The word idempotence may not be common in one’s vernacular, but its application is of central importance when designing software systems.

When you sign up for a new account on a web service, you expect it to only happen once, even if the sign up button is clicked twice. Transferring money to your friends should never double deposit (or double withdraw) that money from either account.

To address these problems is to address the idempotence of an operation. An operation is said to be idempotent if, when performed more than once with the same input, it results in the same output and system changes as when performed once.
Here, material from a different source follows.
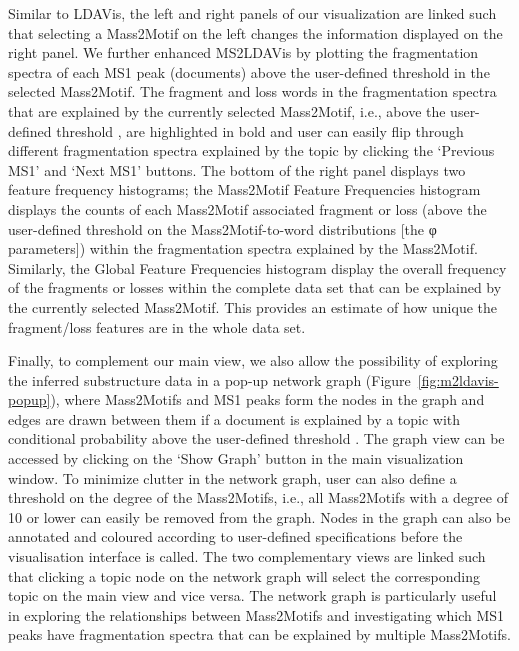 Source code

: Similar to LDAVis, the left and right panels of our visualization are linked such that selecting a Mass2Motif on the left changes the information displayed on the right panel. We further enhanced MS2LDAVis by plotting the fragmentation spectra of each MS1 peak (documents) above the user-defined threshold  in the selected Mass2Motif. The fragment and loss words in the fragmentation spectra that are explained by the currently selected Mass2Motif, i.e., above the user-defined threshold , are highlighted in bold and user can easily flip through different fragmentation spectra explained by the topic by clicking the ‘Previous MS1’ and ‘Next MS1’ buttons. The bottom of the right panel displays two feature frequency histograms; the Mass2Motif Feature Frequencies histogram displays the counts of each Mass2Motif associated fragment or loss (above the user-defined threshold  on the Mass2Motif-to-word distributions [the φ parameters]) within the fragmentation spectra explained by the Mass2Motif. Similarly, the Global Feature Frequencies histogram display the overall frequency of the fragments or losses within the complete data set that can be explained by the currently selected Mass2Motif. This provides an estimate of how unique the fragment/loss features are in the whole data set.

Finally, to complement our main view, we also allow the possibility of exploring the inferred substructure data in a pop-up network graph (Figure~\ref{fig:m2ldavis-popup}), where Mass2Motifs and MS1 peaks form the nodes in the graph and edges are drawn between them if a document is explained by a topic with conditional probability above the user-defined threshold . The graph view can be accessed by clicking on the ‘Show Graph’ button in the main visualization window. To minimize clutter in the network graph, user can also define a threshold on the degree of the Mass2Motifs, i.e., all Mass2Motifs with a degree of 10 or lower can easily be removed from the graph. Nodes in the graph can also be annotated and coloured according to user-defined specifications before the visualisation interface is called. The two complementary views are linked such that clicking a topic node on the network graph will select the corresponding topic on the main view and vice versa. The network graph is particularly useful in exploring the relationships between Mass2Motifs and investigating which MS1 peaks have fragmentation spectra that can be explained by multiple Mass2Motifs.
This goes well beyond simply disabling a button in a UI after the first click. As we’ll see, designing idempotence into the full stack of your application is paramount to architecting resilient and correctly functioning systems.

Closely related to idempotence is the topic of race conditions. Often, an effective solution to solving race conditions comes in the form of idempotent measures.

Let’s use an example from a well known platform like Stack Overflow. Suppose two moderators are attempting to make changes to a forum post. An author may want to edit their post, but at the same time a moderator is making changes to it. Who should win if both attempt to save their edits of the same post at the same time?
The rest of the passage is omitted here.